Assignment. Transcribe the data that follows, exactly and in full.

Record set.
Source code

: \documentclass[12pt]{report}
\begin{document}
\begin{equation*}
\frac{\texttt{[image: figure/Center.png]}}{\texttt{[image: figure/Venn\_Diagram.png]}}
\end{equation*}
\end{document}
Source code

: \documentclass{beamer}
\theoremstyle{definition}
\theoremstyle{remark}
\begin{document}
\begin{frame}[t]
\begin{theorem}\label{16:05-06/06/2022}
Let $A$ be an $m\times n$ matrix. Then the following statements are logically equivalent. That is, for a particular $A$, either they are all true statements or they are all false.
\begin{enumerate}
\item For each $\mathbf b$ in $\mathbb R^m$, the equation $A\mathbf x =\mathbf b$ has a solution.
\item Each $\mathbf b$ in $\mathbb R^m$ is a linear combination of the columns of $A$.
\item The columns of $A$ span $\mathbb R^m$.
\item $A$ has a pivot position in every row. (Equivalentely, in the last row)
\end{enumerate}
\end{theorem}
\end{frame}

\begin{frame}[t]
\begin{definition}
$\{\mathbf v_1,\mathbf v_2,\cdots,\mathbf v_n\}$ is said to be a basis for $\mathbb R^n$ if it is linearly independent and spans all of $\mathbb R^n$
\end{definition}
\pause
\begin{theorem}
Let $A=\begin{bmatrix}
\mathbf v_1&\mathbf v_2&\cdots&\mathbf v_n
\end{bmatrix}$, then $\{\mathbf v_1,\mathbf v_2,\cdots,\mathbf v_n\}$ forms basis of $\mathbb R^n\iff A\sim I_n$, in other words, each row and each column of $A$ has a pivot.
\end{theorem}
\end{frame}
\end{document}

Result of this exercise.
Source code

: \documentclass[12pt]{report}
\begin{document}
\begin{equation*}
\frac{\texttt{[image: figure/Center.png]}}{\texttt{[image: figure/Venn\_Diagram.png]}}
\end{equation*}
\end{document}
Source code

: \documentclass{beamer}
\theoremstyle{definition}
\theoremstyle{remark}
\begin{document}
\begin{frame}[t]
\begin{theorem}\label{16:05-06/06/2022}
Let $A$ be an $m\times n$ matrix. Then the following statements are logically equivalent. That is, for a particular $A$, either they are all true statements or they are all false.
\begin{enumerate}
\item For each $\mathbf b$ in $\mathbb R^m$, the equation $A\mathbf x =\mathbf b$ has a solution.
\item Each $\mathbf b$ in $\mathbb R^m$ is a linear combination of the columns of $A$.
\item The columns of $A$ span $\mathbb R^m$.
\item $A$ has a pivot position in every row. (Equivalentely, in the last row)
\end{enumerate}
\end{theorem}
\end{frame}

\begin{frame}[t]
\begin{definition}
$\{\mathbf v_1,\mathbf v_2,\cdots,\mathbf v_n\}$ is said to be a basis for $\mathbb R^n$ if it is linearly independent and spans all of $\mathbb R^n$
\end{definition}
\pause
\begin{theorem}
Let $A=\begin{bmatrix}
\mathbf v_1&\mathbf v_2&\cdots&\mathbf v_n
\end{bmatrix}$, then $\{\mathbf v_1,\mathbf v_2,\cdots,\mathbf v_n\}$ forms basis of $\mathbb R^n\iff A\sim I_n$, in other words, each row and each column of $A$ has a pivot.
\end{theorem}
\end{frame}
\end{document}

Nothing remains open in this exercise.